Your assignment
The answer must consist of each line below that contains the word "multiple", copied in full.

[Dataset entries]
------------------------------------------------------------------------

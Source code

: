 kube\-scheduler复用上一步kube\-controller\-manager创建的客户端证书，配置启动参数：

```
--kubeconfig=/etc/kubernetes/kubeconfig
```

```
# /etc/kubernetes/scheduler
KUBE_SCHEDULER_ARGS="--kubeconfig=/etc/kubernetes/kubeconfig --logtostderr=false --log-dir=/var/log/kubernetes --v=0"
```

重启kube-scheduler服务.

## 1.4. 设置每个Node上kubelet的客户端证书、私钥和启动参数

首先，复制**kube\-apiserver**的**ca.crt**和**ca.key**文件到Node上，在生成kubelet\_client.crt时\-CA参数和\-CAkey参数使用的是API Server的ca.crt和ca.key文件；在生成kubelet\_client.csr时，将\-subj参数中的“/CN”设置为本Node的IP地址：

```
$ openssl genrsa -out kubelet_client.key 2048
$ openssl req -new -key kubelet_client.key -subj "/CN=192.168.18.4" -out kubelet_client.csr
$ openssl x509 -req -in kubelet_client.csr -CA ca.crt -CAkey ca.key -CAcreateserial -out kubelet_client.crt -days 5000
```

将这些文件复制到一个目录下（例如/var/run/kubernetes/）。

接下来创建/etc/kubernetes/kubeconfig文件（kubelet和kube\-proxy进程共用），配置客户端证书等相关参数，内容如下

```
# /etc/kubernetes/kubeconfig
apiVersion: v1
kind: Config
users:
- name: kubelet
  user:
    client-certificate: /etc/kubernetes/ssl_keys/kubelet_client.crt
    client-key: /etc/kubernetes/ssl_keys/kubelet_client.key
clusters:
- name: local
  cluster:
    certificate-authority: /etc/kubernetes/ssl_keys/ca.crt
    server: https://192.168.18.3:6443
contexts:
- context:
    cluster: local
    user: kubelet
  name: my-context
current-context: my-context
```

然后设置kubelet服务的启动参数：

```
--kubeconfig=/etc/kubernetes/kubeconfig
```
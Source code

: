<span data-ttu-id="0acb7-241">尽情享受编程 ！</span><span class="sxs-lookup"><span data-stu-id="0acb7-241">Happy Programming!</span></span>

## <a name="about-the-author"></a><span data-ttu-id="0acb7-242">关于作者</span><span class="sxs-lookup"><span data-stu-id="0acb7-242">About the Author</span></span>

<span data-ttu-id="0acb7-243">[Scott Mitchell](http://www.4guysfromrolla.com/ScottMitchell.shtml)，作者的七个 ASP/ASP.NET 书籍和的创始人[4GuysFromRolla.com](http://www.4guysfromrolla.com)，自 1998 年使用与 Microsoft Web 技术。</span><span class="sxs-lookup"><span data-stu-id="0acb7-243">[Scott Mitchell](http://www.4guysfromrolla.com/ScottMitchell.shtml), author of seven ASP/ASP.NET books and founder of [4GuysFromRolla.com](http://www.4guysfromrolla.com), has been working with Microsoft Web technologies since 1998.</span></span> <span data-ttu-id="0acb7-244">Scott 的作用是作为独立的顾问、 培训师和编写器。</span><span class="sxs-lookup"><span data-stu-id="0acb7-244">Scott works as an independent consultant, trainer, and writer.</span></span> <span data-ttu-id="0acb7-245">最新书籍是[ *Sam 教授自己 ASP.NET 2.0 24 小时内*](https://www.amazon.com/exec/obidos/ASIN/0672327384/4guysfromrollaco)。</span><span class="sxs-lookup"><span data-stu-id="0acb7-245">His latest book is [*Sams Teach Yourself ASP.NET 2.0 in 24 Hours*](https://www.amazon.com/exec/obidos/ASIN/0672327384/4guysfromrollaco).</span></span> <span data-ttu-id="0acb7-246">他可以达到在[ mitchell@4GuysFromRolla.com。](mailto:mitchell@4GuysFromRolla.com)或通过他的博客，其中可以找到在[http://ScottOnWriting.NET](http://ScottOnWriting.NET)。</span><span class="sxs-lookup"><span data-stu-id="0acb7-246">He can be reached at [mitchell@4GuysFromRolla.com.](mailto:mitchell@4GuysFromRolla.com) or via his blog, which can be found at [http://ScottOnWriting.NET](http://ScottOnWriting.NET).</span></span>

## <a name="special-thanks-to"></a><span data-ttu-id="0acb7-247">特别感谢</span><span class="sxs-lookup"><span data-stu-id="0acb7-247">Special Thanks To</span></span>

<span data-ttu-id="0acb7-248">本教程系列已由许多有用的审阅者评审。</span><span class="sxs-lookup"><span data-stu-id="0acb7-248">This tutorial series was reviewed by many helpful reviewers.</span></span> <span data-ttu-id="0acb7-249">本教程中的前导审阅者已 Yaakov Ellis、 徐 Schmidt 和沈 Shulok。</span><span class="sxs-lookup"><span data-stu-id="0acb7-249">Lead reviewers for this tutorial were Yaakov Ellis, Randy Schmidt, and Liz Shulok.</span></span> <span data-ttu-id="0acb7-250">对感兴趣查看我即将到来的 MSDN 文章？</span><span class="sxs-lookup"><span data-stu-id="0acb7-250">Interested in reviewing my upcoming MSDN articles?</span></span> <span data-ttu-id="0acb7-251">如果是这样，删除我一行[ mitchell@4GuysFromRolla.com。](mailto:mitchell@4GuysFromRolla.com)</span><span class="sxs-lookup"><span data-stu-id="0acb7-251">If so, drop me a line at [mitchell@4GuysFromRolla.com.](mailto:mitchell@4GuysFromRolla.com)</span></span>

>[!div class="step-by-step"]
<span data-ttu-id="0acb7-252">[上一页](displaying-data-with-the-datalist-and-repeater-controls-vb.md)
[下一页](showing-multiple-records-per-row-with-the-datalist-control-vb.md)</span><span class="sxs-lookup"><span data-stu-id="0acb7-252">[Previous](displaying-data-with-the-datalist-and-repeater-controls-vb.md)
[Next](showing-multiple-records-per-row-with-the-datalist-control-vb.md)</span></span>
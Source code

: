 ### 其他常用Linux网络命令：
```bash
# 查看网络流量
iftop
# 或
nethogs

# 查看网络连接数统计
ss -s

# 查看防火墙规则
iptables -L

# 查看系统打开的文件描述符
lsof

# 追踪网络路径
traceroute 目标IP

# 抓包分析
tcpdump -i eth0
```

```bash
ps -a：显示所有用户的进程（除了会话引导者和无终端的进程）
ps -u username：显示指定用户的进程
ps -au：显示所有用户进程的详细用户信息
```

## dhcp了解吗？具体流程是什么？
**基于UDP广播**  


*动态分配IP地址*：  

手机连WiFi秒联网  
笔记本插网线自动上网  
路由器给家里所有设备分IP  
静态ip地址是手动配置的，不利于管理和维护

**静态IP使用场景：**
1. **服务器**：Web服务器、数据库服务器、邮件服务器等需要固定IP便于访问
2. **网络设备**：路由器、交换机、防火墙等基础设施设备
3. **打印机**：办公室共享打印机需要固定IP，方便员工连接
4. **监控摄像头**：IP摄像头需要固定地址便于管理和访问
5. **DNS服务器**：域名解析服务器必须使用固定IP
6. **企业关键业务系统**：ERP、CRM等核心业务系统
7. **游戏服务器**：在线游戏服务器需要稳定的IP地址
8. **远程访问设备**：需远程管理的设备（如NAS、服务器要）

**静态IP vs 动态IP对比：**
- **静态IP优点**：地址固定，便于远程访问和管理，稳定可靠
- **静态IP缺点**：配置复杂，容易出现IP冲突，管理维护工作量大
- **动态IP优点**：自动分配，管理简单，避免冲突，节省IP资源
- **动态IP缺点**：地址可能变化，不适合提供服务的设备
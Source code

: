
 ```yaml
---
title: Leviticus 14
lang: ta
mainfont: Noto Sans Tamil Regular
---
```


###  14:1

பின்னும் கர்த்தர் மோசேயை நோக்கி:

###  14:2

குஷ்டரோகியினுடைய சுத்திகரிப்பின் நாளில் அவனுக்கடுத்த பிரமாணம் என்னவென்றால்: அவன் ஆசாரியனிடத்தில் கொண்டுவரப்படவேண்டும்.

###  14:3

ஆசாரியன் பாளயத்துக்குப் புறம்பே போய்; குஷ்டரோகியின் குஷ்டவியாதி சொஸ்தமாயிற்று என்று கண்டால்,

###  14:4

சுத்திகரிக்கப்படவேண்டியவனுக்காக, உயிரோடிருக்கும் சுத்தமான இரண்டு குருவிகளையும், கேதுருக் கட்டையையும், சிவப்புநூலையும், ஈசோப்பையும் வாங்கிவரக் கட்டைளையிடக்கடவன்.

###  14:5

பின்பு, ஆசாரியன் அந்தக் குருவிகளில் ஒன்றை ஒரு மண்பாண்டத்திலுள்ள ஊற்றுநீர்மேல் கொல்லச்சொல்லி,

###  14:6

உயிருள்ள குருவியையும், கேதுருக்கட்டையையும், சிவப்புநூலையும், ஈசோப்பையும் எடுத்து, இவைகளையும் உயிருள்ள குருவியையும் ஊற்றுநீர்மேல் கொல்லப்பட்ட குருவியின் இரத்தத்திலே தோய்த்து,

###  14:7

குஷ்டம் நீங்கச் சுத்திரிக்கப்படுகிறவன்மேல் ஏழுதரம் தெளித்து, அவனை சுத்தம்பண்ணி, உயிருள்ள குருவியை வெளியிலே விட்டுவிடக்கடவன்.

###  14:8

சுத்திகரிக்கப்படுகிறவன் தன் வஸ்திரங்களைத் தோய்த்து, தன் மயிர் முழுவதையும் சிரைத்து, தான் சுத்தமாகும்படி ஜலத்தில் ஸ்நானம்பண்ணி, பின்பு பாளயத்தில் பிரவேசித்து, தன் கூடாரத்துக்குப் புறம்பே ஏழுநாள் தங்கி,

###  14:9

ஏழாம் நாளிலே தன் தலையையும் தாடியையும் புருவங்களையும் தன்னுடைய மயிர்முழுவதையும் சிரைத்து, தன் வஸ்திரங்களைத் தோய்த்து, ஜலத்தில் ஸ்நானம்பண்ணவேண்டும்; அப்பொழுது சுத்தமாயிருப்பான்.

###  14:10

------------------------------------------------------------------------

Solution for this exercise
[下一页](showing-multiple-records-per-row-with-the-datalist-control-vb.md)</span><span class="sxs-lookup"><span data-stu-id="0acb7-252">[Previous](displaying-data-with-the-datalist-and-repeater-controls-vb.md)
[Next](showing-multiple-records-per-row-with-the-datalist-control-vb.md)</span></span>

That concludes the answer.